Accurate ADAS calibrations require diligence from the very beginning.
Given the exponential advance in-vehicle technology over the last 15 years, with specific reference to Advanced Driver Assist Systems (ADAS), collision centres have seen a paradigm shift in the way they handle repairs.
While ADAS has gained considerable prominence, there are still questions regarding how calibrations need to be performed correctly. This situation is further exacerbated by the rate of change happening in the ADAS space.
According to Nick Dominato, Senior Vice President at Repairify (the parent company of asTech), there are still misconceptions out there regarding the way that ADAS calibrations need to be conducted. “I would say around 80% of calibrations are performed correctly today,” says Dominato. He stresses that in order to perform ADAS calibrations correctly, the vehicle must have the correct tire pressures. It must also be positioned on level ground and “typically, it needs to be connected to some kind of battery support or battery maintainer.”
Yet he acknowledges that in a number of cases, these practices are not being followed or it is very difficult to follow them since many collision centres don’t have level floors.

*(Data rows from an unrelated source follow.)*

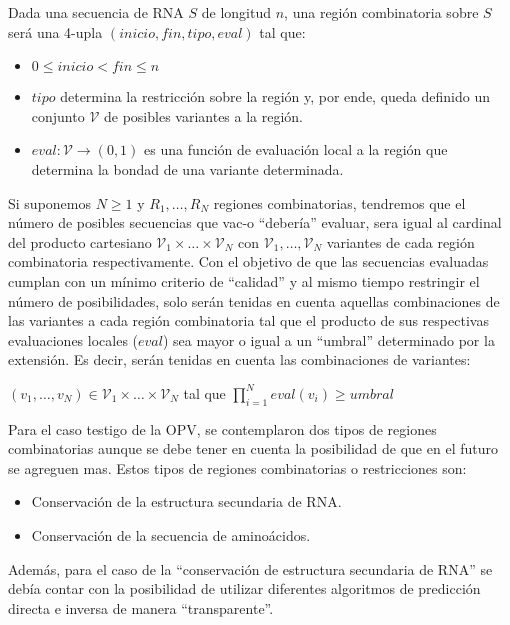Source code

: \begin{definition}
\label{region}
Dada una secuencia de \ac{RNA} $S$ de longitud $n$, una regi\'on combinatoria
sobre $S$ ser\'a una 4-upla $(inicio, fin, tipo, eval)$ tal que:
\begin{itemize}
 \item $0 \le inicio < fin \le n$
 \item $tipo$ determina la restricci\'on sobre la regi\'on y, por ende, queda
definido un conjunto $\mathcal{V}$ de posibles variantes a la regi\'on.
 \item $eval: \mathcal{V} \rightarrow (0,1)$ es una funci\'on de evaluaci\'on
local a la regi\'on que determina la bondad de una variante determinada.
\end{itemize}
\end{definition}

Si suponemos $N \ge 1$ y $R_{1}, \dots, R_{N}$ regiones combinatorias, tendremos
que el n\'umero de posibles secuencias que \ac{vac-o} ``deber\'ia'' evaluar,
sera igual al cardinal del producto cartesiano $\mathcal{V}_{1} \times \dots
\times \mathcal{V}_{N}$ con  $\mathcal{V}_{1}, \dots, \mathcal{V}_{N}$ variantes
de cada regi\'on combinatoria respectivamente. Con el objetivo de que las
secuencias evaluadas cumplan con un m\'inimo criterio de ``calidad'' y al mismo
tiempo restringir el n\'umero de posibilidades, solo ser\'an tenidas en cuenta
aquellas combinaciones de las variantes a cada regi\'on combinatoria tal que el
producto de sus respectivas evaluaciones locales ($eval$) sea mayor o igual a un
``umbral'' determinado por la extensi\'on. Es decir, ser\'an tenidas en cuenta
las combinaciones de variantes:
\begin{center}
$(v_{1},\dots, v_{N}) \in \mathcal{V}_{1} \times \dots \times \mathcal{V}_{N}$
tal que $\prod_{i=1}^{N} eval(v_{i}) \ge umbral$ 
\end{center}

Para el caso testigo de la \ac{OPV}, se contemplaron dos tipos de regiones
combinatorias aunque se debe tener en cuenta la posibilidad de que en el futuro
se agreguen mas. Estos tipos de regiones combinatorias o restricciones son:
\begin{itemize}
 \item Conservaci\'on de la estructura secundaria de \ac{RNA}.
 \item Conservaci\'on de la secuencia de amino\'acidos.
\end{itemize}

Adem\'as, para el caso de la ``conservaci\'on de estructura secundaria de
\ac{RNA}'' se deb\'ia contar con la posibilidad de utilizar diferentes
algoritmos de predicci\'on directa e inversa de manera ``transparente''.

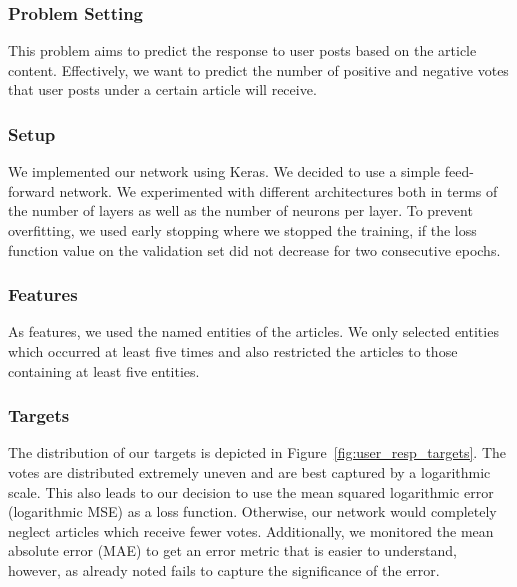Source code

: \documentclass[acmsmall]{acmart}
\begin{document}
\subsubsection{Problem Setting}
This problem aims to predict the response to user posts based on the article content. Effectively, we want to predict the number of positive and negative votes that user posts under a certain article will receive. 

\subsubsection{Setup}
We implemented our network using Keras. We decided to use a simple feed-forward network. We experimented with different architectures both in terms of the number of layers as well as the number of neurons per layer. To prevent overfitting, we used early stopping where we stopped the training, if the loss function value on the validation set did not decrease for two consecutive epochs. 

\subsubsection{Features}
As features, we used the named entities of the articles. We only selected entities which occurred at least five times and also restricted the articles to those containing at least five entities. 

\subsubsection{Targets}
The distribution of our targets is depicted in Figure~\ref{fig:user_resp_targets}. The votes are distributed extremely uneven and are best captured by a logarithmic scale. This also leads to our decision to use the mean squared logarithmic error (logarithmic MSE) as a loss function. Otherwise, our network would completely neglect articles which receive fewer votes. Additionally, we monitored the mean absolute error (MAE) to get an error metric that is easier to understand, however, as already noted fails to capture the significance of the error.  
\end{document}
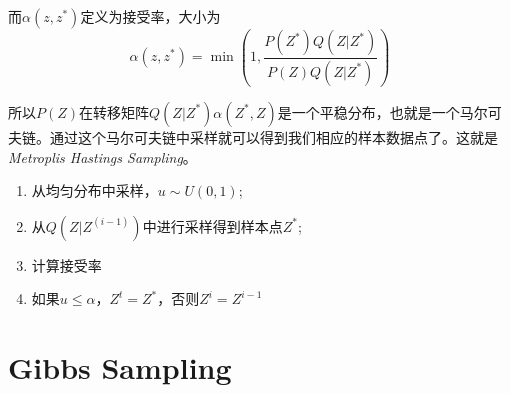而$\alpha(z,z^*)$定义为接受率，大小为
\begin{equation}
    \alpha(z,z^*)=\min\left( 1,\frac{P(Z^*)Q(Z|Z^*)}{P(Z)Q(Z|Z^*)} \right)
\end{equation}

所以$P(Z)$在转移矩阵$Q(Z|Z^*)\alpha(Z^*,Z)$是一个平稳分布，也就是一个马尔可夫链。通过这个马尔可夫链中采样就可以得到我们相应的样本数据点了。这就是\textsl{Metroplis Hastings Sampling}。

\begin{enumerate}[itemindent=2em]
    \item 从均匀分布中采样，$u\sim U(0,1)$;
    \item 从$Q(Z|Z^{(i-1)})$中进行采样得到样本点$Z^*$;
    \item 计算接受率
    \item 如果$u\leqslant \alpha$，$Z^t=Z^*$，否则$Z^i=Z^{i-1}$
\end{enumerate}

\section{Gibbs Sampling}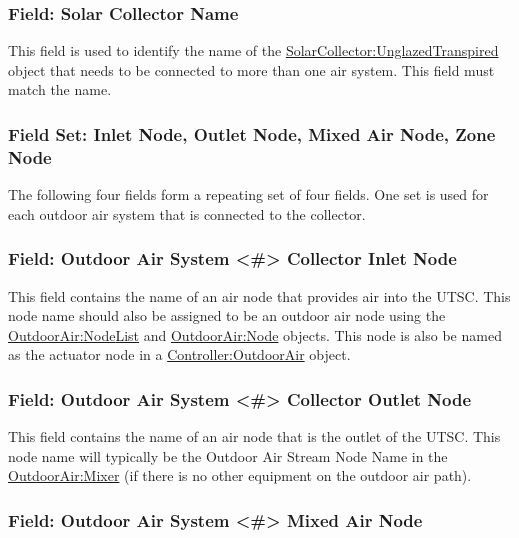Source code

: \subsubsection{Field: Solar Collector Name}\label{field-solar-collector-name}

This field is used to identify the name of the \hyperref[solarcollectorunglazedtranspired]{SolarCollector:UnglazedTranspired} object that needs to be connected to more than one air system. This field must match the name.

\subsubsection{Field Set: Inlet Node, Outlet Node, Mixed Air Node, Zone Node}\label{field-set-inlet-node-outlet-node-mixed-air-node-zone-node}

The following four fields form a repeating set of four fields. One set is used for each outdoor air system that is connected to the collector.

\subsubsection{Field: Outdoor Air System \textless{}\#\textgreater{} Collector Inlet Node}\label{field-outdoor-air-system-collector-inlet-node}

This field contains the name of an air node that provides air into the UTSC. This node name should also be assigned to be an outdoor air node using the \hyperref[outdoorairnodelist]{\hyperref[outdoorairnode]{OutdoorAir:Node}List} and \hyperref[outdoorairnode]{OutdoorAir:Node} objects. This node is also be named as the actuator node in a \hyperref[controlleroutdoorair]{Controller:OutdoorAir} object.

\subsubsection{Field: Outdoor Air System \textless{}\#\textgreater{} Collector Outlet Node}\label{field-outdoor-air-system-collector-outlet-node}

This field contains the name of an air node that is the outlet of the UTSC. This node name will typically be the Outdoor Air Stream Node Name in the \hyperref[outdoorairmixer]{OutdoorAir:Mixer} (if there is no other equipment on the outdoor air path).

\subsubsection{Field: Outdoor Air System \textless{}\#\textgreater{} Mixed Air Node}\label{field-outdoor-air-system-mixed-air-node}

This is why we’ve seen developments in ADAS technology, such as the Tru-Point Calibration System from JohnBean, which is designed to take into account uneven floor spaces so that calibrations can still be performed accurately.

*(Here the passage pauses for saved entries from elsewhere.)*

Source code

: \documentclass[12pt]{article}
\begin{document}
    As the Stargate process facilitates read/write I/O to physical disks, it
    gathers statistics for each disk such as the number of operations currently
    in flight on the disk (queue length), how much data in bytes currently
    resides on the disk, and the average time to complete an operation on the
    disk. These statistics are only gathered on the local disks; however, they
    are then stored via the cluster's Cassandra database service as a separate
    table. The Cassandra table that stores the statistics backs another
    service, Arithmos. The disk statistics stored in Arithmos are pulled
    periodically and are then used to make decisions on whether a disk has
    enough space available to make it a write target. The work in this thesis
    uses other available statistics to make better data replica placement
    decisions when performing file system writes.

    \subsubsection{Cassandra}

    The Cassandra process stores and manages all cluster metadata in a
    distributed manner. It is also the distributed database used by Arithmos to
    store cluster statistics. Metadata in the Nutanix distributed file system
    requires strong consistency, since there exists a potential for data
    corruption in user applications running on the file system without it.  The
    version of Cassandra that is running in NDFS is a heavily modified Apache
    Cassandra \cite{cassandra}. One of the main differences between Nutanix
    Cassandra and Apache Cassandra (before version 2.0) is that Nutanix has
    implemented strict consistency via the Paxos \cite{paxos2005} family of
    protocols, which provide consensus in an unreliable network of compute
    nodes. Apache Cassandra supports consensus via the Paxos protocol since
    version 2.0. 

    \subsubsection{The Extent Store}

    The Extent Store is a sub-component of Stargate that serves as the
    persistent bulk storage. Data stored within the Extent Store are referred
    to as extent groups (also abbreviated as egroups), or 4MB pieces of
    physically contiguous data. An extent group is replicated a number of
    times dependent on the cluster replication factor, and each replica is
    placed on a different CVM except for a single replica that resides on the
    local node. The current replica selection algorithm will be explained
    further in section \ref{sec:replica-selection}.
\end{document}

There’s also the question of having enough space. Dominato says 200-300 square feet of floor space is recommended, plus proper lighting. “Some shops install dimmer systems which aren’t completely necessary but a good option to have if you can add them.”

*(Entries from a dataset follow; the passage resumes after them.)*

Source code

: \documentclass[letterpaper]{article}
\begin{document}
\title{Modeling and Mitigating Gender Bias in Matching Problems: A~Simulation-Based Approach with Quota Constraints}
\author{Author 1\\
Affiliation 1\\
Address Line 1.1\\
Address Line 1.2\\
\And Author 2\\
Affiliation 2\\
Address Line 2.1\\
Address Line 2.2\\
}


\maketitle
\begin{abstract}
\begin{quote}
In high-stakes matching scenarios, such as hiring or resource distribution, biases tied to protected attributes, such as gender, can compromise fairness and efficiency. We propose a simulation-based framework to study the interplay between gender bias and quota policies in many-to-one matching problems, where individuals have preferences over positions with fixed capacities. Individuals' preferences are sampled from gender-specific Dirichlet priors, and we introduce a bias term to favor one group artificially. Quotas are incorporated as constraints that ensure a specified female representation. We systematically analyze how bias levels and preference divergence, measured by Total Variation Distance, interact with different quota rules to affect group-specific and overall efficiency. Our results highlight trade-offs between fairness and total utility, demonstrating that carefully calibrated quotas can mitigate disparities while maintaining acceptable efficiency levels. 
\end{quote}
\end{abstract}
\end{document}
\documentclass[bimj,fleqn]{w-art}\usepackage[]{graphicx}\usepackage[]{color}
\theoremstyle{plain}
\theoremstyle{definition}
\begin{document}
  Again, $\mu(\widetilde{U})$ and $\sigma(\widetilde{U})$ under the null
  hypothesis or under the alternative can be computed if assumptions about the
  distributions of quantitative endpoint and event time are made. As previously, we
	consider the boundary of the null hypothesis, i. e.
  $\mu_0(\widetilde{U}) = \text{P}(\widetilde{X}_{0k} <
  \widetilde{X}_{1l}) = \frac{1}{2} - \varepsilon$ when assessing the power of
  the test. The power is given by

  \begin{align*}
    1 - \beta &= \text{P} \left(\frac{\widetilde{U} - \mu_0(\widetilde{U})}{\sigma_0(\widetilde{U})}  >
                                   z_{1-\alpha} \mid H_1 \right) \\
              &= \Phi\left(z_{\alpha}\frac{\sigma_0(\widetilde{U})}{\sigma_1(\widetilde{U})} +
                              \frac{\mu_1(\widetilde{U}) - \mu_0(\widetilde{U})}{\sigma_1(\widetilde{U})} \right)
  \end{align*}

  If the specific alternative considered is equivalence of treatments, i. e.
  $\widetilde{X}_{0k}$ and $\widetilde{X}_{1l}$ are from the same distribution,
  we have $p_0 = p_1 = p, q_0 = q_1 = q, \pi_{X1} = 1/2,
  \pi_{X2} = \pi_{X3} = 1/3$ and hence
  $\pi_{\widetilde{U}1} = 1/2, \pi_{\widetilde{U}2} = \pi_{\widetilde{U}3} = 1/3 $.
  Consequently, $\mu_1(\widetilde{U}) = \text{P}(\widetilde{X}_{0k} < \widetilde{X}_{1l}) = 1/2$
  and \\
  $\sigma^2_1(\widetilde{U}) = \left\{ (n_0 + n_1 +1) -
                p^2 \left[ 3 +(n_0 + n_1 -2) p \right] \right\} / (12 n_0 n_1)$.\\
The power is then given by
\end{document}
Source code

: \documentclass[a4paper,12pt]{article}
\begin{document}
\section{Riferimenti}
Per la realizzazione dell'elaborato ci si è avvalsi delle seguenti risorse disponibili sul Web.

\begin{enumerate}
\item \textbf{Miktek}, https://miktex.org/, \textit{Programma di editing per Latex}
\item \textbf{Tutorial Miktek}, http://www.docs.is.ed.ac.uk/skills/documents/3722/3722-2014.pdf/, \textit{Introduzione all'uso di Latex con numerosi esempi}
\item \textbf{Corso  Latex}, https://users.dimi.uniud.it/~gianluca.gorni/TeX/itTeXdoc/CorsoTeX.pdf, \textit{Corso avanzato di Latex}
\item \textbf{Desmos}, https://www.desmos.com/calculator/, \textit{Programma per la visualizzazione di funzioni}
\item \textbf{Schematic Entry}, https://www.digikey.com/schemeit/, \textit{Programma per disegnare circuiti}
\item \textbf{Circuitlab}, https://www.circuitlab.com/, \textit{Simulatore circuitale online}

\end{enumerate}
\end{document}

Ultimately, he says, for collision centres, to make ADAS calibrations work effectively, a separate building from the actual shop is required with a level floor and minimal windows. Wheel alignment is also a key factor of modern ADAS calibrations so that needs to be considered from the beginning.
Another aspect of ADAS calibrations is making sure research is performed regarding service information before any repairs begin. “You really need to do this in order to verify what needs to be calibrated,” says Dominato. He explains that if the shop doesn’t do this, a code may be triggered during or at the end of the repair and it can’t be validated by the OEM, or even worse, once the vehicle has been reassembled and/or sent to the customer, with incorrect calibrations still present.
Armed with the correct procedures and service information prior to any repairs, Dominato says that 9 times out of 10, the calibration process can go relatively smoothly.
If collision centres are planning to perform ADAS calibrations in-house, they also need to assess the level of undertaking required to do so. “It really requires a group mentality to do this,” explains Johnn Kloeckes, owner of CARSTAR Edmonton Gateway, CARSTAR Edmonton South East, CARSTAR Ellerslie, CARSTAR Edmonton Mayfield, CARSTAR Leduc North, CARSTAR Express Edmonton South. “You really need to have the calibration company come in and survey your premises to ensure it’s acceptable for the proper lighting, flooring, and space—prior to even purchasing any equipment.” Kloeckes says that in his particular case, even though there was 4,000 square feet of space available, the process was still “a big undertaking.”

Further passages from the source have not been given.